В продолжение темы различий в общности могу сказать, что оба моих родителя были люди чувственные, каждый по-своему. Отец любил поесть, мальчиком в Иерусалиме он однажды, как он сам рассказывал, вызвал у себя приступ аппендицита, съев подряд четырнадцать порций мороженого! Маме, правда, не приходилось бороться с таким соблазном, за всю взрослую жизнь она не прибавила в весе ни унции. Его юность была наполнена текстами, толкованиями, интеллектуальными и религиозными вопросами, а ее юность питалась более варварской культурой, почитающей тело и пять чувств, ловкость всадника, танцора и музыканта, а также негу паши, на исходе дня возлежащего на подушках в своем шатре. Она любуется богатыми шелками, чеканными узорами на рукоятке кинжала и вообще формами и красками Востока, его голосами, ароматами и изделиями. Все это для нее означает годы детства и сказочную землю, с чьими красотами не может соперничать больше ни одна страна; эту страсть унаследовал от нее и я.
Сколько себя помню, мать воплощала нормальную жизнь в семье и одновременно — заморскую экзотику, с куполами и мечетями немыслимой формы в окружении незнакомой, небывалой природы. Сказки “Тысячи и одной ночи” (сокращенные) были моей любимой книгой; это была мамина книга, и она питала мою любовь к Востоку. Как и музыка. И как в дальнейшем путешествия — сначала в Румынию, потом в Россию и, наконец, в Индию, первоначальный источник, незнакомую родину, где я почувствовал себя дома. Так одна из прямых линий моей жизни началась с детства моей матери, если не на много поколений раньше, и, прослеживая ее, я обращаюсь в прошлое.
Другая линия начинается с того, что я родился американцем. Четкая мысль, ищущая симметрию, ожидала бы, что вторая линия направится в будущее, но — и, по-видимому, не впервые — настояние на симметрии и правильности привело бы к искажению фактов. Америка значит для меня очень много, но совсем не в первую очередь — будущее. Самое главное — это, без всякого сомнения, красота природы. Но не родной город открыл мне ее.

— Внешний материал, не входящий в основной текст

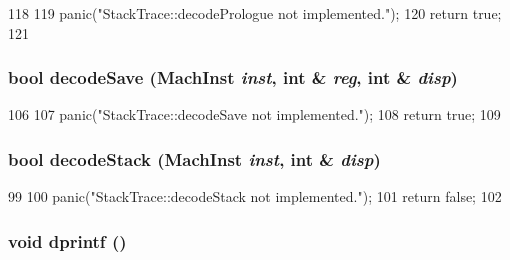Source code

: \begin{DoxyCode}
118 {
119     panic("StackTrace::decodePrologue not implemented.\n");
120     return true;
121 }
\end{DoxyCode}
\hypertarget{classPowerISA_1_1StackTrace_ae56dad5982b67d8717714c383b6a59f8}{
\subsubsection[{decodeSave}]{\setlength{\rightskip}{0pt plus 5cm}bool decodeSave ({\bf MachInst} {\em inst}, \/  int \& {\em reg}, \/  int \& {\em disp})}}
\label{classPowerISA_1_1StackTrace_ae56dad5982b67d8717714c383b6a59f8}



\begin{DoxyCode}
106 {
107     panic("StackTrace::decodeSave not implemented.\n");
108     return true;
109 }
\end{DoxyCode}
\hypertarget{classPowerISA_1_1StackTrace_a61ba7618f77dc6e62d7b0baf6273130c}{
\subsubsection[{decodeStack}]{\setlength{\rightskip}{0pt plus 5cm}bool decodeStack ({\bf MachInst} {\em inst}, \/  int \& {\em disp})}}
\label{classPowerISA_1_1StackTrace_a61ba7618f77dc6e62d7b0baf6273130c}



\begin{DoxyCode}
99 {
100     panic("StackTrace::decodeStack not implemented.\n");
101     return false;
102 }
\end{DoxyCode}
\hypertarget{classPowerISA_1_1StackTrace_a70fdc8802b54b4244889a2d3553405d5}{
\subsubsection[{dprintf}]{\setlength{\rightskip}{0pt plus 5cm}void dprintf ()}}
\label{classPowerISA_1_1StackTrace_a70fdc8802b54b4244889a2d3553405d5}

Приплыв в разное время из Палестины, он и она не намеревались встретиться в Нью-Йорке, но для устройства этой встречи судьбе не пришлось особенно стараться. Нью-Йорк, при всей его огромности и при всем многообразии, состоял из отдельных этнических лоскутов, так что вновь прибывшие сразу попадали в соответствующее окружение, поверхностное, но свое. И встречу эту было труднее предотвратить, чем обеспечить. Неудивительно, что они скоро полюбили друг друга, и любовь помешала Маруте уехать домой к матери. Оба молодые и красивые, они еще, помимо всего, дарили друг другу надежность знакомого в незнакомом мире. Тут не было семей, с которыми их связывали бы родственные узы и к которым тянула бы привычная нежность, и друзей тоже еще почти не было, они очутились в городе одни-одинешеньки, как на необитаемом острове, — а для тех, кто любит и полон надежд, такой остров — это райский сад, и хорошо, что вокруг никого. В последующие годы родилась такая семейная шутка: женились молодыми из экономии — вдвоем можно прожить так же дешево, как одному.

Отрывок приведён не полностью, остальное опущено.